▶ [Exercise requirements]:
Once you have checked each line below, report only the number of lines that contain the word "automatically".

▶ [Records shown]:
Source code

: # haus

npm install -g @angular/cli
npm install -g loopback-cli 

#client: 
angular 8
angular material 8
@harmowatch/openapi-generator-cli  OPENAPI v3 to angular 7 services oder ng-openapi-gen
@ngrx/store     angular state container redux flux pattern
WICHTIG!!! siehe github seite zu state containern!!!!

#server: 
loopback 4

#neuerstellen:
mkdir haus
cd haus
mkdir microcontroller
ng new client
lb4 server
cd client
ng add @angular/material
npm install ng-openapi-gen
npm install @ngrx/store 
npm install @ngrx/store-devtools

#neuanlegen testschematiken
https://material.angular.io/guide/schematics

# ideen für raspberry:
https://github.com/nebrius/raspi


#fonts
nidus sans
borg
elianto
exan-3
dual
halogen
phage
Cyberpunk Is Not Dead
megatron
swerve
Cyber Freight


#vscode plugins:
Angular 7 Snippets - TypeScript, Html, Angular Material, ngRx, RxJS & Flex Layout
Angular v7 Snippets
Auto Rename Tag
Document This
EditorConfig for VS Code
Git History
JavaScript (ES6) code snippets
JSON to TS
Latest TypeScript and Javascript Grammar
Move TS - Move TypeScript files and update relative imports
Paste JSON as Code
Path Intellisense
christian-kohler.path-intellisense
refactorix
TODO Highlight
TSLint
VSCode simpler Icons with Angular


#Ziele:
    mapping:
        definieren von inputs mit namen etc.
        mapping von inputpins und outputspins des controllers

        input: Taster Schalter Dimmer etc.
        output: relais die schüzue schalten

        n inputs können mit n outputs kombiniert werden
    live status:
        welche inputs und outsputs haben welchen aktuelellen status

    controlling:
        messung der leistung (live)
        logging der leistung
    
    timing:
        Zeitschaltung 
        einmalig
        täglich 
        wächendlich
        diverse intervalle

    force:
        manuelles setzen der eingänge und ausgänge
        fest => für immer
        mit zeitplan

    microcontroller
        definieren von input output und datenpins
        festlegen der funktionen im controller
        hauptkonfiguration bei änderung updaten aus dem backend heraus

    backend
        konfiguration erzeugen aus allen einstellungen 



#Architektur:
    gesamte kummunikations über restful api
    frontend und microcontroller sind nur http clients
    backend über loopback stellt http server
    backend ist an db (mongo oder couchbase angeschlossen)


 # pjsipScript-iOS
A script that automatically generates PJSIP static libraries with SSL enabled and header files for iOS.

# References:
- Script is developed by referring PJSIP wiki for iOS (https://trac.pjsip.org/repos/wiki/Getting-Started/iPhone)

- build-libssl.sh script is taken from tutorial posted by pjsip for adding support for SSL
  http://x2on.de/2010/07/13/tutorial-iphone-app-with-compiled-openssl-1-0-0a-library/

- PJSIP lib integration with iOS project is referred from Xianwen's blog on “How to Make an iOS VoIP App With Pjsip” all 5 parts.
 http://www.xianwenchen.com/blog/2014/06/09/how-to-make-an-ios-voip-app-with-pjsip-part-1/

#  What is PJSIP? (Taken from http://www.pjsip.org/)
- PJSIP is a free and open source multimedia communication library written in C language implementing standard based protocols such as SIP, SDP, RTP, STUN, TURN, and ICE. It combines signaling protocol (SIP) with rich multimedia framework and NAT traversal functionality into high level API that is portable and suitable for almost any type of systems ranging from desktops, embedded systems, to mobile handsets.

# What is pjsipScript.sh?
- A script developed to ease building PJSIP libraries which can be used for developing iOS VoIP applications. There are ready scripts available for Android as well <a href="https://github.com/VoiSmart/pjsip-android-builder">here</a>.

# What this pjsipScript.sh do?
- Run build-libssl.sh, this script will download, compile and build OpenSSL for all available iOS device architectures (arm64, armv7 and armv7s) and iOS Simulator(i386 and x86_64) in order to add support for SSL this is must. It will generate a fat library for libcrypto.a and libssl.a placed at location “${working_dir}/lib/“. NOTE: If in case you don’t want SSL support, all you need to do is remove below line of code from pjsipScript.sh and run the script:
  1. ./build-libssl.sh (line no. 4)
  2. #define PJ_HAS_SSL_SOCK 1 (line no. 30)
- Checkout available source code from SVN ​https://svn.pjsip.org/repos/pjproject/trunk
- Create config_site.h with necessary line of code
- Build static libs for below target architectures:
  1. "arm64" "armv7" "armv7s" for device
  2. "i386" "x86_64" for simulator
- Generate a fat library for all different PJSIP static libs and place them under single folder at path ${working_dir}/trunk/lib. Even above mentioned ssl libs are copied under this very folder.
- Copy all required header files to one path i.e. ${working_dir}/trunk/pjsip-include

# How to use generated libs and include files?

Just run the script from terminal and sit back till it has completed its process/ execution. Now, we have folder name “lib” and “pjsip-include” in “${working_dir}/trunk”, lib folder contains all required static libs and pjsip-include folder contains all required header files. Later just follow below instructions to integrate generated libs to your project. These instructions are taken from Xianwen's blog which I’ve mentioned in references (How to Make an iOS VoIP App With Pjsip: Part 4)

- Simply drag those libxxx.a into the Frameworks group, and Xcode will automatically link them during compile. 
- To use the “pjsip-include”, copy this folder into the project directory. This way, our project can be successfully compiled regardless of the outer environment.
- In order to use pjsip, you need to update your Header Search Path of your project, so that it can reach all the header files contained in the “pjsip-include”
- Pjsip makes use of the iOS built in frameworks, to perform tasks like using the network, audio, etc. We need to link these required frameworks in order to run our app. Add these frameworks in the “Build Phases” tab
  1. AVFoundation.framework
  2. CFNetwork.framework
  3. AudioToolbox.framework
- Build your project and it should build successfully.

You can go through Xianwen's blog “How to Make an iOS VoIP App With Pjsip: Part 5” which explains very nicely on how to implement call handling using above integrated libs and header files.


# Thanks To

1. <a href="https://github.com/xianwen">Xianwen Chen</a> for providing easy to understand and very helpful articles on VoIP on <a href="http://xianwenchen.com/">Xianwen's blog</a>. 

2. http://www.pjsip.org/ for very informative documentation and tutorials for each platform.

▶ [Task answer]:
2